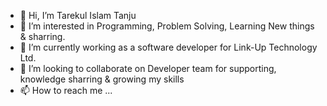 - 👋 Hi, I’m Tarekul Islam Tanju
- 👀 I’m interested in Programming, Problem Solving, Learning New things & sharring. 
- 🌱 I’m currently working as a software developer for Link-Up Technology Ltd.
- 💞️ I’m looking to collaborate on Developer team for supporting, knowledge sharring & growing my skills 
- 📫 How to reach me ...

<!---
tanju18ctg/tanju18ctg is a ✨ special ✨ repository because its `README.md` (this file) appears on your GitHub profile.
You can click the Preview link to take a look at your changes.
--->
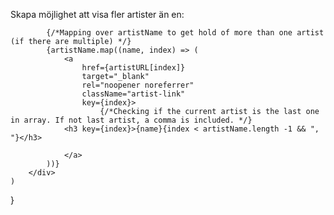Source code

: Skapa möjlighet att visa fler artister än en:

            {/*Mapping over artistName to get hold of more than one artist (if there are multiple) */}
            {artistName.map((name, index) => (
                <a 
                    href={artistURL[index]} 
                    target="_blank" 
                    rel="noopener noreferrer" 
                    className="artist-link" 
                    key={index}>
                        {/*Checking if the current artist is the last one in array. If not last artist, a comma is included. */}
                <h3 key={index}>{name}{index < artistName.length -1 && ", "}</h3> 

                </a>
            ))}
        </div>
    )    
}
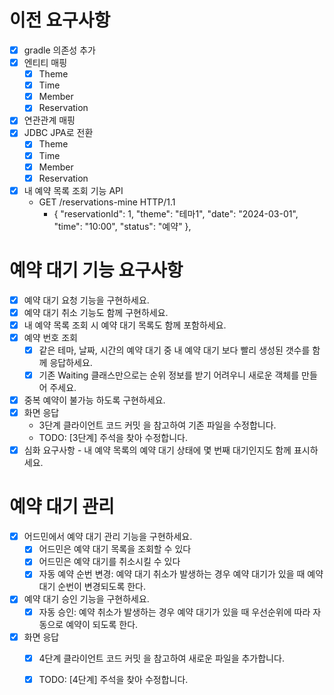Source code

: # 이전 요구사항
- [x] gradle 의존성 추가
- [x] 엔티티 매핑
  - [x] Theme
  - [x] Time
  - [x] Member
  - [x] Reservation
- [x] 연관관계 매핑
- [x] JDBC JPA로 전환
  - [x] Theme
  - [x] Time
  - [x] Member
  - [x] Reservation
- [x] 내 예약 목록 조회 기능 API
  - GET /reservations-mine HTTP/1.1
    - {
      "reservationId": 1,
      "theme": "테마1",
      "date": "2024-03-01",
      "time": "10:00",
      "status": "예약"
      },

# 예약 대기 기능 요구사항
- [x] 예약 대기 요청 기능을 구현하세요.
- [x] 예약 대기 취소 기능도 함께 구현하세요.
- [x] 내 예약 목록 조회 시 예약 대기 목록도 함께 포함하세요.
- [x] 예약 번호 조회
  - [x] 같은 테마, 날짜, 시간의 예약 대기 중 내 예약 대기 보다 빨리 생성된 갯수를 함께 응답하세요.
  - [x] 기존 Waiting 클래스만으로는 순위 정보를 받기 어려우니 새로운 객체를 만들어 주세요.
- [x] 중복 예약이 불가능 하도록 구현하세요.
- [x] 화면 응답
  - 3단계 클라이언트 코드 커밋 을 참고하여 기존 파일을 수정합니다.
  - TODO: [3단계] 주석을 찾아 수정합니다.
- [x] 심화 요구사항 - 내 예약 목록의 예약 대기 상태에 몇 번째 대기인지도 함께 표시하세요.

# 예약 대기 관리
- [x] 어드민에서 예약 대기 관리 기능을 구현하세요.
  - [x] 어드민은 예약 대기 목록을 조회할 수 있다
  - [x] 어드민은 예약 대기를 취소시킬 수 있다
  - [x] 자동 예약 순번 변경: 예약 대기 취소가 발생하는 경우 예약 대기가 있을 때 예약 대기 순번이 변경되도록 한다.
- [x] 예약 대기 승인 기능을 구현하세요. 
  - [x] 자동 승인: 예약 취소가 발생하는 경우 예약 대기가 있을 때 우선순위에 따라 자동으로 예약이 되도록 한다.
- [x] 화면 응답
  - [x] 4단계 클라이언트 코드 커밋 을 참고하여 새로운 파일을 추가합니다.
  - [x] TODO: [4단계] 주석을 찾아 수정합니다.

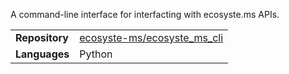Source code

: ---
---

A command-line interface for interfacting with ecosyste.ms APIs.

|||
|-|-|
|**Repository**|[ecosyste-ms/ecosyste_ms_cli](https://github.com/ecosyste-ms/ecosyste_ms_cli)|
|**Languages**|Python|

········

• _WORK TO BE COMPLETED_: Leave out the pictures and print every line of the data exactly.

• _PROBLEM SOLUTION_:
 - 👋 Hi, I’m Tarekul Islam Tanju
- 👀 I’m interested in Programming, Problem Solving, Learning New things & sharring. 
- 🌱 I’m currently working as a software developer for Link-Up Technology Ltd.
- 💞️ I’m looking to collaborate on Developer team for supporting, knowledge sharring & growing my skills 
- 📫 How to reach me ...

<!---
tanju18ctg/tanju18ctg is a ✨ special ✨ repository because its `README.md` (this file) appears on your GitHub profile.
You can click the Preview link to take a look at your changes.
--->
Source code

: Skapa möjlighet att visa fler artister än en:

            {/*Mapping over artistName to get hold of more than one artist (if there are multiple) */}
            {artistName.map((name, index) => (
                <a 
                    href={artistURL[index]} 
                    target="_blank" 
                    rel="noopener noreferrer" 
                    className="artist-link" 
                    key={index}>
                        {/*Checking if the current artist is the last one in array. If not last artist, a comma is included. */}
                <h3 key={index}>{name}{index < artistName.length -1 && ", "}</h3> 

                </a>
            ))}
        </div>
    )    
}
Source code

: # 이전 요구사항
- [x] gradle 의존성 추가
- [x] 엔티티 매핑
  - [x] Theme
  - [x] Time
  - [x] Member
  - [x] Reservation
- [x] 연관관계 매핑
- [x] JDBC JPA로 전환
  - [x] Theme
  - [x] Time
  - [x] Member
  - [x] Reservation
- [x] 내 예약 목록 조회 기능 API
  - GET /reservations-mine HTTP/1.1
    - {
      "reservationId": 1,
      "theme": "테마1",
      "date": "2024-03-01",
      "time": "10:00",
      "status": "예약"
      },

# 예약 대기 기능 요구사항
- [x] 예약 대기 요청 기능을 구현하세요.
- [x] 예약 대기 취소 기능도 함께 구현하세요.
- [x] 내 예약 목록 조회 시 예약 대기 목록도 함께 포함하세요.
- [x] 예약 번호 조회
  - [x] 같은 테마, 날짜, 시간의 예약 대기 중 내 예약 대기 보다 빨리 생성된 갯수를 함께 응답하세요.
  - [x] 기존 Waiting 클래스만으로는 순위 정보를 받기 어려우니 새로운 객체를 만들어 주세요.
- [x] 중복 예약이 불가능 하도록 구현하세요.
- [x] 화면 응답
  - 3단계 클라이언트 코드 커밋 을 참고하여 기존 파일을 수정합니다.
  - TODO: [3단계] 주석을 찾아 수정합니다.
- [x] 심화 요구사항 - 내 예약 목록의 예약 대기 상태에 몇 번째 대기인지도 함께 표시하세요.

# 예약 대기 관리
- [x] 어드민에서 예약 대기 관리 기능을 구현하세요.
  - [x] 어드민은 예약 대기 목록을 조회할 수 있다
  - [x] 어드민은 예약 대기를 취소시킬 수 있다
  - [x] 자동 예약 순번 변경: 예약 대기 취소가 발생하는 경우 예약 대기가 있을 때 예약 대기 순번이 변경되도록 한다.
- [x] 예약 대기 승인 기능을 구현하세요. 
  - [x] 자동 승인: 예약 취소가 발생하는 경우 예약 대기가 있을 때 우선순위에 따라 자동으로 예약이 되도록 한다.
- [x] 화면 응답
  - [x] 4단계 클라이언트 코드 커밋 을 참고하여 새로운 파일을 추가합니다.
  - [x] TODO: [4단계] 주석을 찾아 수정합니다.

Source code

: ---
---

A command-line interface for interfacting with ecosyste.ms APIs.

|||
|-|-|
|**Repository**|[ecosyste-ms/ecosyste_ms_cli](https://github.com/ecosyste-ms/ecosyste_ms_cli)|
|**Languages**|Python|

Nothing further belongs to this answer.